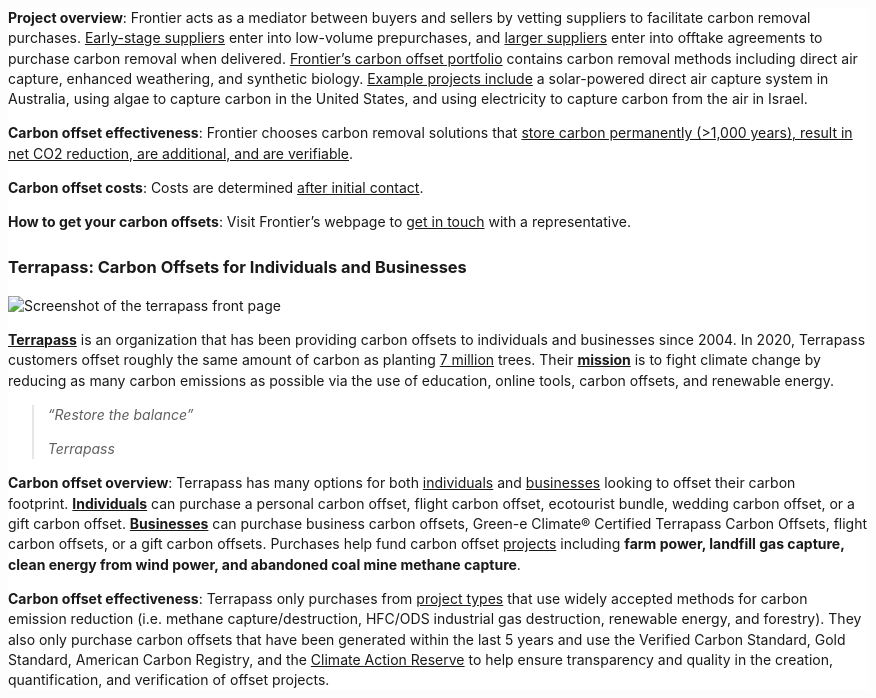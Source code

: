 **Project overview**: Frontier acts as a mediator between buyers and sellers by vetting suppliers to facilitate carbon removal purchases. [Early-stage suppliers](https://frontierclimate.com/) enter into low-volume prepurchases, and [larger suppliers](https://frontierclimate.com/) enter into offtake agreements to purchase carbon removal when delivered. [Frontier’s carbon offset portfolio](https://frontierclimate.com/portfolio) contains carbon removal methods including direct air capture, enhanced weathering, and synthetic biology. [Example projects include](https://frontierclimate.com/portfolio) a solar-powered direct air capture system in Australia, using algae to capture carbon in the United States, and using electricity to capture carbon from the air in Israel. 

**Carbon offset effectiveness**: Frontier chooses carbon removal solutions that [store carbon permanently (>1,000 years), result in net CO2 reduction, are additional, and are verifiable](https://frontierclimate.com/#section-criteria).

**Carbon offset costs**: Costs are determined [after initial contact](https://frontierclimate.com/portfolio).

**How to get your carbon offsets**: Visit Frontier’s webpage to [get in touch](https://frontierclimate.com/portfolio) with a representative.

### Terrapass: Carbon Offsets for Individuals and Businesses

![Screenshot of the terrapass front page](https://impactful.ninja/wp-content/uploads/2022/03/Terrapass-Front-page_screen-shot-1024x464.png)

[**Terrapass**](https://terrapass.com/ref/ImpactfulNinja/) is an organization that has been providing carbon offsets to individuals and businesses since 2004. In 2020, Terrapass customers offset roughly the same amount of carbon as planting [7 million](https://terrapass.com/ref/ImpactfulNinja/) trees. Their [**mission**](https://terrapass.com/about-us/about-us-standards/ref/ImpactfulNinja/) is to fight climate change by reducing as many carbon emissions as possible via the use of education, online tools, carbon offsets, and renewable energy. 

> _“Restore the balance”_
> 
> _Terrapass_

**Carbon offset overview**: Terrapass has many options for both [individuals](https://terrapass.com/individuals/ref/ImpactfulNinja/) and [businesses](https://terrapass.com/business/ref/ImpactfulNinja/) looking to offset their carbon footprint. [**Individuals**](https://terrapass.com/product-category/individuals/ref/ImpactfulNinja/) can purchase a personal carbon offset, flight carbon offset, ecotourist bundle, wedding carbon offset, or a gift carbon offset. [**Businesses**](https://terrapass.com/product-category/business/ref/ImpactfulNinja/) can purchase business carbon offsets, Green-e Climate® Certified Terrapass Carbon Offsets, flight carbon offsets, or a gift carbon offsets. Purchases help fund carbon offset [projects](https://terrapass.com/product/personal-carbon-offset-grouped/ref/ImpactfulNinja/) including **farm power, landfill gas capture, clean energy from wind power, and abandoned coal mine methane capture**. 

**Carbon offset effectiveness**: Terrapass only purchases from [project types](https://terrapass.com/about-us/about-us-standards/ref/ImpactfulNinja/) that use widely accepted methods for carbon emission reduction (i.e. methane capture/destruction, HFC/ODS industrial gas destruction, renewable energy, and forestry). They also only purchase carbon offsets that have been generated within the last 5 years and use the Verified Carbon Standard, Gold Standard, American Carbon Registry, and the [Climate Action Reserve](https://www.climateactionreserve.org/) to help ensure transparency and quality in the creation, quantification, and verification of offset projects.

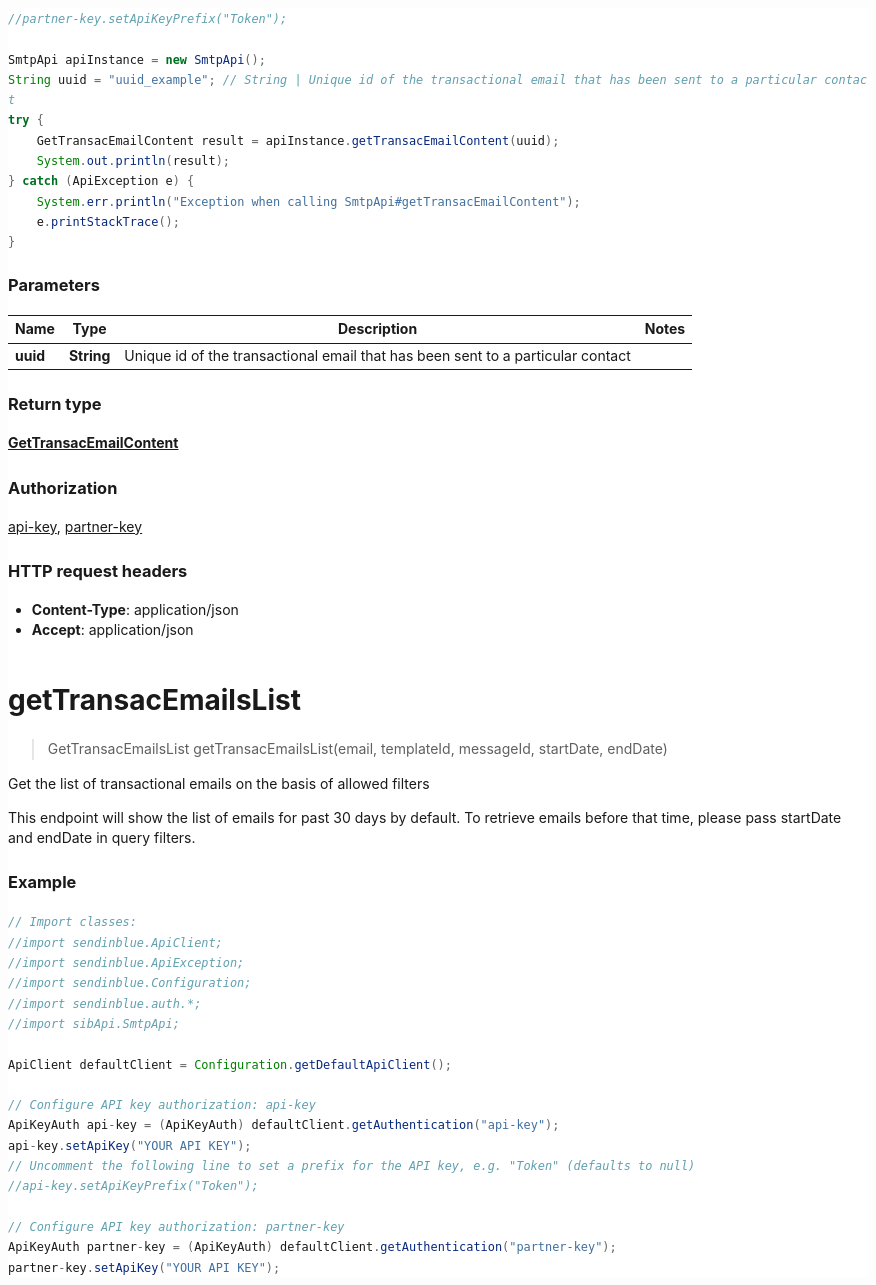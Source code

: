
 ```java
//partner-key.setApiKeyPrefix("Token");

SmtpApi apiInstance = new SmtpApi();
String uuid = "uuid_example"; // String | Unique id of the transactional email that has been sent to a particular contact
try {
    GetTransacEmailContent result = apiInstance.getTransacEmailContent(uuid);
    System.out.println(result);
} catch (ApiException e) {
    System.err.println("Exception when calling SmtpApi#getTransacEmailContent");
    e.printStackTrace();
}
```

### Parameters

Name | Type | Description  | Notes
------------- | ------------- | ------------- | -------------
 **uuid** | **String**| Unique id of the transactional email that has been sent to a particular contact |

### Return type

[**GetTransacEmailContent**](GetTransacEmailContent.md)

### Authorization

[api-key](../README.md#api-key), [partner-key](../README.md#partner-key)

### HTTP request headers

 - **Content-Type**: application/json
 - **Accept**: application/json

<a name="getTransacEmailsList"></a>
# **getTransacEmailsList**
> GetTransacEmailsList getTransacEmailsList(email, templateId, messageId, startDate, endDate)

Get the list of transactional emails on the basis of allowed filters

This endpoint will show the list of emails for past 30 days by default. To retrieve emails before that time, please pass startDate and endDate in query filters.

### Example
```java
// Import classes:
//import sendinblue.ApiClient;
//import sendinblue.ApiException;
//import sendinblue.Configuration;
//import sendinblue.auth.*;
//import sibApi.SmtpApi;

ApiClient defaultClient = Configuration.getDefaultApiClient();

// Configure API key authorization: api-key
ApiKeyAuth api-key = (ApiKeyAuth) defaultClient.getAuthentication("api-key");
api-key.setApiKey("YOUR API KEY");
// Uncomment the following line to set a prefix for the API key, e.g. "Token" (defaults to null)
//api-key.setApiKeyPrefix("Token");

// Configure API key authorization: partner-key
ApiKeyAuth partner-key = (ApiKeyAuth) defaultClient.getAuthentication("partner-key");
partner-key.setApiKey("YOUR API KEY");
```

========

Each line from the material above that mentions the word "partner" needs to be copied.

//partner-key.setApiKeyPrefix("Token");
[api-key](../README.md#api-key), [partner-key](../README.md#partner-key)
// Configure API key authorization: partner-key
ApiKeyAuth partner-key = (ApiKeyAuth) defaultClient.getAuthentication("partner-key");
partner-key.setApiKey("YOUR API KEY");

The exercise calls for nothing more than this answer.